The aim of the present study was to investigate the clinical usefulness of the 2016 classification with that of the 2003 classification by evaluating the achievement of complete remission (CR) and renal function decline in adult patients with first-onset class III/IV LN based on the Nagoya Kidney Disease Registry (N-KDR).

Results

Study participants

We screened 233 consecutive patients with LN in our real biopsy registry between January 2004 and December 2014. We enrolled patients who underwent the first renal biopsy, were ≥ 16 years of age, who met ≥ 4 American College of Rheumatology (ACR) criteria26 of SLE, and were classified to have class III or IV LN. We excluded patients with missing medical or pathological records (n = 9), a history of renal function deterioration (n = 4), conservative treatment without immunosuppressive therapy (n = 1), immunosuppression before induction therapy for LN (n = 49), observational period less than a month (n = 1), and evaluable glomeruli less than six (n = 1). Finally, 91 patients were enrolled in this study. We assessed their pathological findings and renal function decline during the observational duration (Analysis 1). Of these, six patients were excluded because of missing adequate follow-up data, and 85 were assessed for CR (Analysis 2). The detailed flowchart is shown in Fig. 1.

Figure 1
figure 1

Flow chart of patient selection. Ninety-one patients with first-onset lupus nephritis were enrolled in this study and assessed for pathological findings and renal function decline during the observational duration (Analysis 1). After excluding 6 patients with missing follow-up data, achievement of complete remission was evaluated for 85 patients (Analysis 2). LN lupus nephritis; ACR American College of Rheumatology.

Baseline characteristics

Baseline characteristics are summarized according to the eGFR27 levels at baseline as lower eGFR group (eGFR < 60 ml/min/1.73 m2, n = 42 [46%]) and higher eGFR group (eGFR ≥ 60 ml/min/1.73 m2, n = 49 [54%]) (Table 1). Patients in the lower eGFR group were older, had heavier proteinuria, more severe haematuria and higher proportion of nephrotic syndrome than those in the higher eGFR group.

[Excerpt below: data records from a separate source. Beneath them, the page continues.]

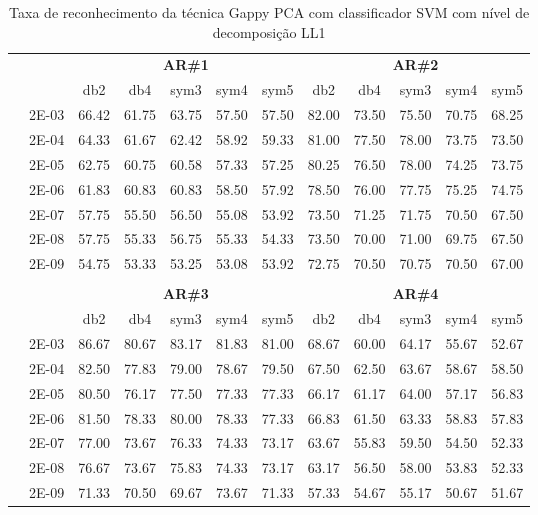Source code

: \begin{table}[H]
	\centering
    \normalsize
	\caption{Taxa de reconhecimento da técnica Gappy PCA com classificador SVM com nível de decomposição LL1}
	\begin{tabular}{|c|c|c c c c c|c c c c c|}
\cline{3-12}
\multicolumn{2}{c|}{\multirow{2}{*}{}} & \multicolumn{5}{c|}{\textbf{AR\#1}}  & \multicolumn{5}{c|}{\textbf{AR\#2}} \\\cline{3-12}

\multicolumn{2}{c|}{}  & db2 & db4 & sym3 & sym4 & sym5 & db2 & db4& sym3 & sym4 & sym5 \\\hline
\multicolumn{1}{|c|}{ \multirow{6}{*}{\rotatebox[origin=c]{90}{\textbf{Gamma}}} }
&2E-03&	66.42&	61.75&	63.75&	57.50&	57.50&	82.00&	73.50&	75.50&	70.75&	68.25	\\\cline{2-12}
&2E-04&	64.33&	61.67&	62.42&	58.92&	59.33&	81.00&	77.50&	78.00&	73.75&	73.50	\\\cline{2-12}
&2E-05&	62.75&	60.75&	60.58&	57.33&	57.25&	80.25&	76.50&	78.00&	74.25&	73.75	\\\cline{2-12}
&2E-06&	61.83&	60.83&	60.83&	58.50&	57.92&	78.50&	76.00&	77.75&	75.25&	74.75	\\\cline{2-12}
&2E-07&	57.75&	55.50&	56.50&	55.08&	53.92&	73.50&	71.25&	71.75&	70.50&	67.50	\\\cline{2-12}
&2E-08&	57.75&	55.33&	56.75&	55.33&	54.33&	73.50&	70.00&	71.00&	69.75&	67.50	\\\cline{2-12}
&2E-09&	54.75&	53.33&	53.25&	53.08&	53.92&	72.75&	70.50&	70.75&	70.50&	67.00	


\\ \midrule
\multicolumn{12}{c}{}\\ 

\cline{3-12}
\multicolumn{2}{c}{} & \multicolumn{5}{|c|}{\textbf{AR\#3}}  & \multicolumn{5}{c|}{\textbf{AR\#4}} \\\cline{3-12}
\multicolumn{2}{c}{}  & \multicolumn{1}{|c}{db2} & db4 & sym3 & sym4 & sym5 & db2 & db4& sym3 & sym4 & sym5 \\\hline
\multicolumn{1}{|c|}{ \multirow{6}{*}{\rotatebox[origin=c]{90}{\textbf{Gamma}}} }
&2E-03&	86.67&	80.67&	83.17&	81.83&	81.00&	68.67&	60.00&	64.17&	55.67&	52.67	\\\cline{2-12}
&2E-04&	82.50&	77.83&	79.00&	78.67&	79.50&	67.50&	62.50&	63.67&	58.67&	58.50	\\\cline{2-12}
&2E-05&	80.50&	76.17&	77.50&	77.33&	77.33&	66.17&	61.17&	64.00&	57.17&	56.83	\\\cline{2-12}
&2E-06&	81.50&	78.33&	80.00&	78.33&	77.33&	66.83&	61.50&	63.33&	58.83&	57.83	\\\cline{2-12}
&2E-07&	77.00&	73.67&	76.33&	74.33&	73.17&	63.67&	55.83&	59.50&	54.50&	52.33	\\\cline{2-12}
&2E-08&	76.67&	73.67&	75.83&	74.33&	73.17&	63.17&	56.50&	58.00&	53.83&	52.33	\\\cline{2-12}
&2E-09&	71.33&	70.50&	69.67&	73.67&	71.33&	57.33&	54.67&	55.17&	50.67&	51.67	
	

\end{tabular}
\end{table}
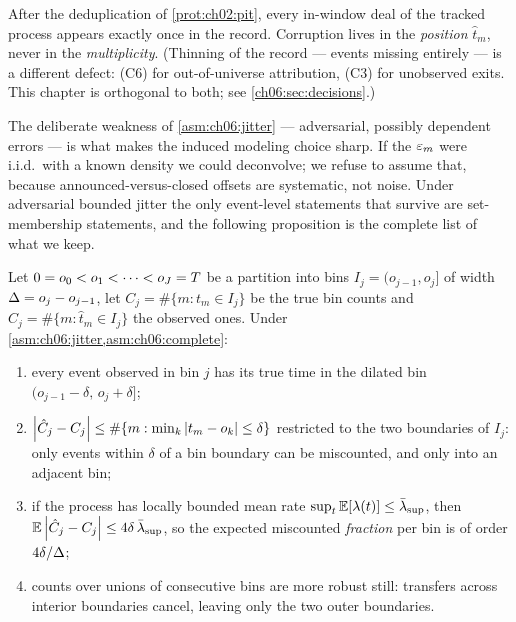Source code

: \begin{assumption}\label{asm:ch06:complete}
After the deduplication of \cref{prot:ch02:pit}, every in-window deal of the
tracked process appears exactly once in the record. Corruption lives in the
\emph{position} $\hat t_m$, never in the \emph{multiplicity}. (Thinning of
the record --- events missing entirely --- is a different defect: (C6) for
out-of-universe attribution, (C3) for unobserved exits. This chapter is
orthogonal to both; see \cref{ch06:sec:decisions}.)
\end{assumption}

The deliberate weakness of \cref{asm:ch06:jitter} --- adversarial, possibly
dependent errors --- is what makes the induced modeling choice sharp. If the
$\eps_m$ were i.i.d.\ with a known density we could deconvolve; we refuse to
assume that, because announced-versus-closed offsets are systematic, not
noise. Under adversarial bounded jitter the only event-level statements that
survive are set-membership statements, and the following proposition is the
complete list of what we keep.

\begin{proposition}\label{prop:ch06:jitterrobust}
Let $0 = o_0 < o_1 < \cdots < o_J = \Tend$ be a partition into bins
$I_j = (o_{j-1}, o_j]$ of width $\horizon = o_j - o_{j-1}$, let
$C_j = \#\{m : t_m \in I_j\}$ be the true bin counts and
$\hat C_j = \#\{m : \hat t_m \in I_j\}$ the observed ones. Under
\cref{asm:ch06:jitter,asm:ch06:complete}:
\begin{enumerate}[label=(\roman*)]
\item every event observed in bin $j$ has its true time in the dilated bin
$(o_{j-1}-\delta,\, o_j+\delta]$;
\item $\abs{\hat C_j - C_j} \le
\#\{m : \min_k \abs{t_m - o_k} \le \delta\}$ restricted to the two
boundaries of $I_j$: only events within $\delta$ of a bin boundary can be
miscounted, and only into an adjacent bin;
\item if the process has locally bounded mean rate
$\sup_t \E[\lam(t)] \le \bar\lam_{\sup}$, then
$\E\abs{\hat C_j - C_j} \le 4\delta\,\bar\lam_{\sup}$, so the expected
miscounted \emph{fraction} per bin is of order $4\delta/\horizon$;
\item counts over unions of consecutive bins are more robust still:
transfers across interior boundaries cancel, leaving only the two outer
boundaries.
\end{enumerate}
\end{proposition}

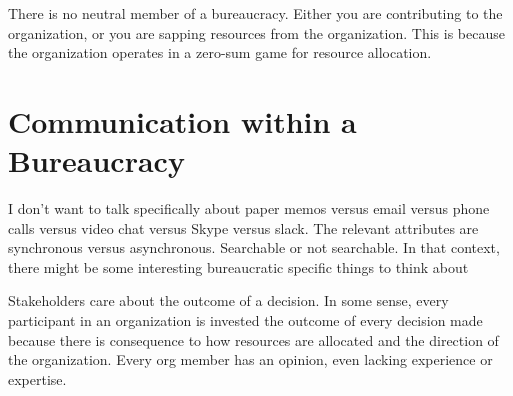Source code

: \documentclass{book}
\begin{document}
    There is no neutral member of a bureaucracy. Either you are contributing to the organization, or you are sapping resources from the organization. This is because the organization operates in a zero-sum game for resource allocation.
    
    
    
    
  \newpage
    
    
    
    
        
  
  \newpage
  
    
    
    
  \newpage
  \section{Communication within a Bureaucracy}
  I don't want to talk specifically about paper memos versus email versus phone calls versus video chat versus Skype versus slack. 
The relevant attributes are synchronous versus asynchronous. Searchable or not searchable. In that context, there might be some interesting bureaucratic specific things to think about
    
    
    
    
    
    

    Stakeholders care about the outcome of a decision. 
    In some sense, every participant in an organization is invested the outcome of every decision made because there is consequence to how resources are allocated and the direction of the organization. Every org member has an opinion, even lacking experience or expertise. 
    
    
    
%    
%    
    
\end{document}
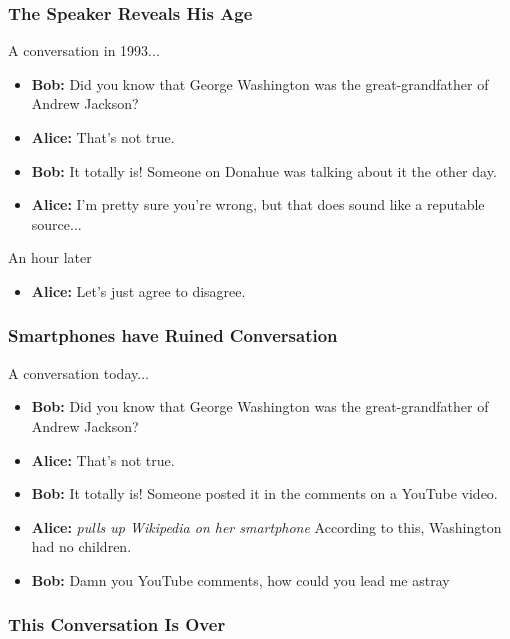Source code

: \documentclass{beamer}
\begin{document}
\begin{frame}
\frametitle{The Speaker Reveals His Age}
    A conversation in 1993...
    \begin{itemize}
        \item \textbf{Bob:} Did you know that George Washington was the
            great-grandfather of Andrew Jackson?
        \item \textbf{Alice:} That's not true.
        \item \textbf{Bob:} It totally is!  Someone on Donahue was talking
            about it the other day.
        \item \textbf{Alice:} I'm pretty sure you're wrong, but that does
            sound like a reputable source...
    \end{itemize}
    An hour later
    \begin{itemize}
        \item \textbf{Alice:} Let's just agree to disagree.
    \end{itemize}
\end{frame}

\begin{frame}
\frametitle{Smartphones have Ruined Conversation}
    A conversation today...
    \begin{itemize}
        \item \textbf{Bob:} Did you know that George Washington was the
            great-grandfather of Andrew Jackson?
        \item \textbf{Alice:} That's not true.
        \item \textbf{Bob:} It totally is!  Someone posted it in the comments
            on a YouTube video.
        \item \textbf{Alice:} \textit{pulls up Wikipedia on her smartphone}
            According to this, Washington had no children.
        \item \textbf{Bob:} Damn you YouTube comments, how could you lead me
            astray\textinterrobang
    \end{itemize}

\end{frame}

\begin{frame}
\frametitle{This Conversation Is Over}
\begin{center}
\end{center}
\end{frame}
\end{document}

Anti-dsDNA, serum C3 levels, and SLE disease activity index (SLEDAI)28 scores were not significantly different between the groups.

Table 1 Baseline characteristics (N = 91).

Pathological findings according to the 2003/2016 classification

The proportion of the patients with class IV LN was higher in the lower eGFR group than that in the higher eGFR group (71% [30/42] and 33% [16/49], respectively) (Fig. 2a), while there was no difference in the A and A/C subclasses (Fig. 2b). Both AI and CI were higher in the lower eGFR group (Fig. 2c,d) than those in the higher eGFR group. In the pathological components of AI (Fig. 2e–j), patients in the lower eGFR group had higher scores of cellular/fibrocellular crescents (Fig. 2i) and interstitial inflammation (Fig. 2j) than those in the higher eGFR group. In the pathological components of CI (Fig. 2k–n), patients in the lower eGFR group had higher scores of IF (Fig. 2m) and TA (Fig. 2n) than those in the higher eGFR group. Of all the pathological components, fibrinoid necrosis of 4 or 6 points and global/segmental sclerosis and fibrous crescents with 3 points was not observed in any of the patients (Fig. 2g,k,l). We analysed the relationship between AI/CI and class III/IV LN. The median AI in class IV was higher than that in class III (9 [interquartile range, IQR: 7–13] vs. 4 [IQR: 3–6], respectively). All patients with ≥ 11 points in AI had pathological class IV (n = 19) (Fig. 2o). The median CI in both class III and IV was 2 points, and there was no statistically significant difference between the classes (Fig. 2p).

Figure 2
figure 2

Pathological findings according to the 2003/2016 classification. Baseline pathological findings are described according to the baseline eGFR levels (eGFR < 60 ml/min/1.73 m2, n = 42 and eGFR ≥ 60 ml/min/1.73 m2, n = 49). (a,b) are based on the 2003 classification: class III or IV (a) and subclass of A, C, and A/C (b). (c,d) are based on the 2016 classification: activity index (c) and chronicity index (d). (ej) represent the following pathological components of activity index in the 2016 classification: endocapillary hypercellularity (e), neutrophils/karyorrhexis (f), fibrinoid necrosis (g), hyaline deposits (h), cellular/fibrocellular crescents (i), and interstitial inflammation (j). (kn) represent chronicity index in the 2016 classification: global/segmental sclerosis (k), fibrous crescents (l), interstitial fibrosis (m), and tubular atrophy (n). (o,p) are distributions of activity index (o) and chronicity index (p) in patients with class III and IV LN, respectively. N number, eGFR estimated glomerular filtration rate, LN lupus nephritis. *p < 0.01. **p < 0.001.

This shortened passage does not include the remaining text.